For me the easiest way to get Pandas up and running with Python is to use the Anaconda distribution. For this type of data analysis I like to use Jupyter Notebooks (also included within the Anaconda distribution) as it allows for rapid iteration and trouble shooting of code.
All the code and data that is referenced to in this blog post can be found on my GitHub repository.
Module imports
For this analysis I have made use of the OS package and Pandas as shown below during the import part of the analysis script.
import os
import pandas as pd
Why use the Operating System (OS) module?

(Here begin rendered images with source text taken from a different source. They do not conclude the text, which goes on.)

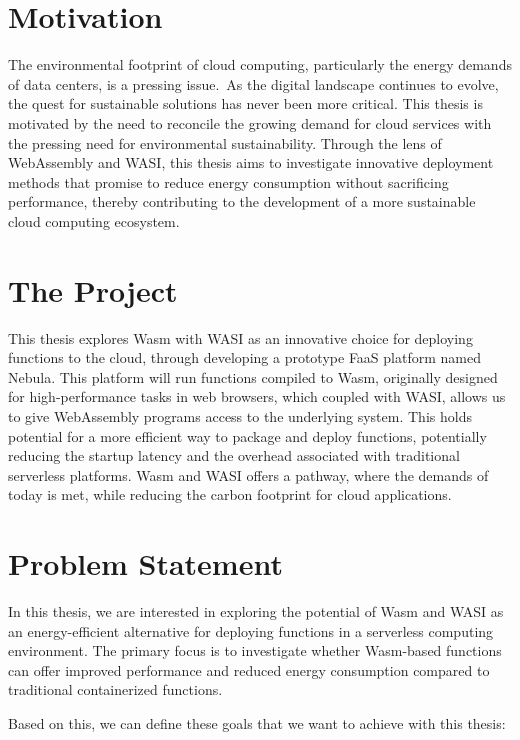 \documentclass[
  table]{report}
\begin{document}
\section{Motivation}
\label{sect:motivation}

The environmental footprint of cloud computing, particularly the energy
demands of data centers, is a pressing issue.~As the digital landscape
continues to evolve, the quest for sustainable solutions has never been
more critical. This thesis is motivated by the need to reconcile the
growing demand for cloud services with the pressing need for
environmental sustainability. Through the lens of WebAssembly and
\ac{WASI}, this thesis aims to investigate innovative deployment methods
that promise to reduce energy consumption without sacrificing
performance, thereby contributing to the development of a more
sustainable cloud computing ecosystem.

\section{The Project}
\label{sect:project}

This thesis explores \ac{Wasm} with \ac{WASI} as an innovative choice
for deploying functions to the cloud, through developing a prototype
\ac{FaaS} platform named Nebula. This platform will run functions
compiled to \ac{Wasm}, originally designed for high-performance tasks in
web browsers, which coupled with \ac{WASI}, allows us to give
WebAssembly programs access to the underlying system. This holds
potential for a more efficient way to package and deploy functions,
potentially reducing the startup latency and the overhead associated
with traditional serverless platforms. \ac{Wasm} and \ac{WASI} offers a
pathway, where the demands of today is met, while reducing the carbon
footprint for cloud applications.

\section{Problem Statement}
\label{sect:problems}

In this thesis, we are interested in exploring the potential of
\ac{Wasm} and \ac{WASI} as an energy-efficient alternative for deploying
functions in a serverless computing environment. The primary focus is to
investigate whether \ac{Wasm}-based functions can offer improved
performance and reduced energy consumption compared to traditional
containerized functions.

Based on this, we can define these goals that we want to achieve with
this thesis:
\end{document}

In my scripts I have used the os.path module to define filepaths in an operating system independent way e.g. on Windows systems files paths are separated with a backslash (“C:\Folder1\Folder2”) whilst on Unix systems filepaths are separated with forward slashes (“C:/Folder1/Folder2”). It would be annoying to have to switch between these syntaxes everytime we switched operating system or shared code with someone who used a different operating system. The os.path module saves us from this headache by taking care of these differences.
It is assumed that the Titanic dataset is within a folder called Data which is in the same directory as the Jupyter Notebook or Python file running the analysis.
Finding the working directory
The os.path module can be used to find the working directory of the current Jupyter Notebook or Python file using the following command:
working_directory = os.path.abspath('.')
The path.abspath function returns the absolute path of the current folder which is specified using the single dot (‘.’) command. If we wanted the parent folder we would specify double dots (‘..’) like so:
parent_directory = os.path.abspath('..')
Getting the filepath of the training data
It is easy to get the full filepath of the training data as the working directory has been defined. The training data is within the folder called Data and the name of the file containing the training data is ‘train.csv’.
The os.path.join module can then be used to join these three segments together in a simple way:
training_data_location = os.path.join(working_directory,
'Data', 'train.csv')
Read data into Pandas DataFrame
The training data is stored within a CSV file, therefore, it is convenient to use the Pandas read_csv() method which takes the filepath of the desired CSV file as an argument. In this case the filepath is stored in the variable training_data_location.
titanic_training_data = pd.read_csv(training_data_location)
The Pandas read_csv() method parses the CSV file and stores the information within the CSV file as a Pandas Dataframe object in the variable titanic_training_data.
Viewing the DataFrame
The easiest way to view the Pandas Dataframe is probably using the DataFrame.head() method. This method prints out the first 5 rows of the DataFrame. The DataFrame.head() method can take an integer argument if an alternative number of rows is required.